> _Input data_:

┌────────

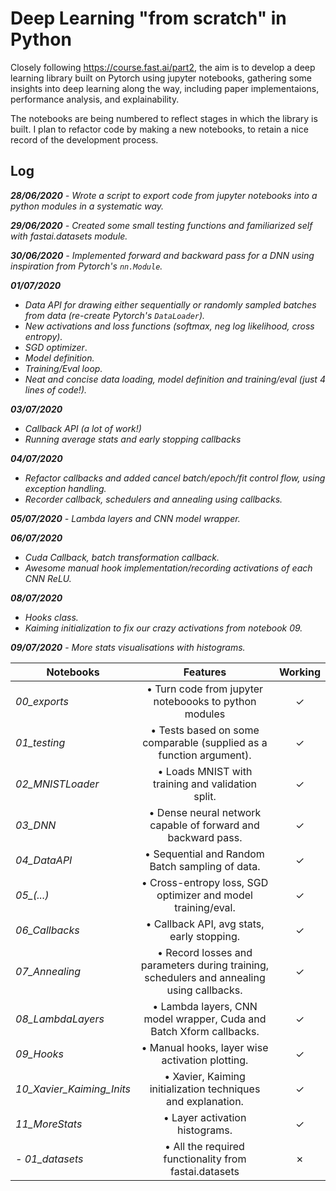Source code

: # Deep Learning "from scratch" in Python

Closely following https://course.fast.ai/part2, the aim is to develop a deep learning library built on Pytorch using jupyter notebooks, gathering some insights into deep learning along the way, including paper implementaions, performance analysis, and explainability.

The notebooks are being numbered to reflect stages in which the library is built. I plan to refactor code by making a new notebooks, to retain a nice record of the development process.

## Log
*__28/06/2020__ - Wrote a script to export code from jupyter notebooks into a python modules in a systematic way.*

*__29/06/2020__ - Created some small testing functions and familiarized self with fastai.datasets module.*

*__30/06/2020__ - Implemented forward and backward pass for a DNN using inspiration from Pytorch's `nn.Module`.*


*__01/07/2020__*
- *Data API for drawing either sequentially or randomly sampled batches from data (re-create Pytorch's `DataLoader`).*
- *New activations and loss functions (softmax, neg log likelihood, cross entropy).*
- *SGD optimizer*.
- *Model definition.*
- *Training/Eval loop.*
- *Neat and concise data loading, model definition and training/eval (just 4 lines of code!).*

*__03/07/2020__*
- *Callback API (a lot of work!)*
- *Running average stats and early stopping callbacks*

*__04/07/2020__*
- *Refactor callbacks and added cancel batch/epoch/fit control flow, using exception handling.*
- *Recorder callback, schedulers and annealing using callbacks.*

*__05/07/2020__ - Lambda layers and CNN model wrapper.*

*__06/07/2020__* 
- *Cuda Callback, batch transformation callback.*
- *Awesome manual hook implementation/recording activations of each CNN ReLU.*

*__08/07/2020__* 
- *Hooks class.*
- *Kaiming initialization to fix our crazy activations from notebook 09.*

*__09/07/2020__* - *More stats visualisations with histograms.*

|  Notebooks  |  Features  |  Working  |
|-------------|:----------:|:---------:|
| *00_exports*  |  • Turn code from jupyter noteboooks to python modules  |  ✓ |
| *01_testing* | • Tests based on some comparable (supplied as a function argument). | ✓ |
| *02_MNISTLoader* | • Loads MNIST with training and validation split. | ✓ |
| *03_DNN* | • Dense neural network capable of forward and backward pass. | ✓ |
| *04_DataAPI* | • Sequential and Random Batch sampling of data. | ✓ |
| *05_(...)* | • Cross-entropy loss, SGD optimizer and model training/eval. | ✓ |
| *06_Callbacks* | • Callback API, avg stats, early stopping.   | ✓ |
| *07_Annealing* | • Record losses and parameters during training, schedulers and annealing using callbacks.   | ✓ |
| *08_LambdaLayers* | • Lambda layers, CNN model wrapper, Cuda and Batch Xform callbacks.   | ✓ |
| *09_Hooks* | • Manual hooks, layer wise activation plotting.   | ✓ |
| *10_Xavier_Kaiming_Inits* | • Xavier, Kaiming initialization techniques and explanation.   | ✓ |
| *11_MoreStats* | • Layer activation histograms.   | ✓ |
| *- 01_datasets* | • All the required functionality from fastai.datasets | ✗ |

└────────

> _Activity_: Give the data again exactly as it stands, apart from the pictures.

> _Exercise answer_:
Source code

: # Deep Learning "from scratch" in Python

Closely following https://course.fast.ai/part2, the aim is to develop a deep learning library built on Pytorch using jupyter notebooks, gathering some insights into deep learning along the way, including paper implementaions, performance analysis, and explainability.

The notebooks are being numbered to reflect stages in which the library is built. I plan to refactor code by making a new notebooks, to retain a nice record of the development process.

## Log
*__28/06/2020__ - Wrote a script to export code from jupyter notebooks into a python modules in a systematic way.*

*__29/06/2020__ - Created some small testing functions and familiarized self with fastai.datasets module.*

*__30/06/2020__ - Implemented forward and backward pass for a DNN using inspiration from Pytorch's `nn.Module`.*


*__01/07/2020__*
- *Data API for drawing either sequentially or randomly sampled batches from data (re-create Pytorch's `DataLoader`).*
- *New activations and loss functions (softmax, neg log likelihood, cross entropy).*
- *SGD optimizer*.
- *Model definition.*
- *Training/Eval loop.*
- *Neat and concise data loading, model definition and training/eval (just 4 lines of code!).*

*__03/07/2020__*
- *Callback API (a lot of work!)*
- *Running average stats and early stopping callbacks*

*__04/07/2020__*
- *Refactor callbacks and added cancel batch/epoch/fit control flow, using exception handling.*
- *Recorder callback, schedulers and annealing using callbacks.*

*__05/07/2020__ - Lambda layers and CNN model wrapper.*

*__06/07/2020__* 
- *Cuda Callback, batch transformation callback.*
- *Awesome manual hook implementation/recording activations of each CNN ReLU.*

*__08/07/2020__* 
- *Hooks class.*
- *Kaiming initialization to fix our crazy activations from notebook 09.*

*__09/07/2020__* - *More stats visualisations with histograms.*

|  Notebooks  |  Features  |  Working  |
|-------------|:----------:|:---------:|
| *00_exports*  |  • Turn code from jupyter noteboooks to python modules  |  ✓ |
| *01_testing* | • Tests based on some comparable (supplied as a function argument). | ✓ |
| *02_MNISTLoader* | • Loads MNIST with training and validation split. | ✓ |
| *03_DNN* | • Dense neural network capable of forward and backward pass. | ✓ |
| *04_DataAPI* | • Sequential and Random Batch sampling of data. | ✓ |
| *05_(...)* | • Cross-entropy loss, SGD optimizer and model training/eval. | ✓ |
| *06_Callbacks* | • Callback API, avg stats, early stopping.   | ✓ |
| *07_Annealing* | • Record losses and parameters during training, schedulers and annealing using callbacks.   | ✓ |
| *08_LambdaLayers* | • Lambda layers, CNN model wrapper, Cuda and Batch Xform callbacks.   | ✓ |
| *09_Hooks* | • Manual hooks, layer wise activation plotting.   | ✓ |
| *10_Xavier_Kaiming_Inits* | • Xavier, Kaiming initialization techniques and explanation.   | ✓ |
| *11_MoreStats* | • Layer activation histograms.   | ✓ |
| *- 01_datasets* | • All the required functionality from fastai.datasets | ✗ |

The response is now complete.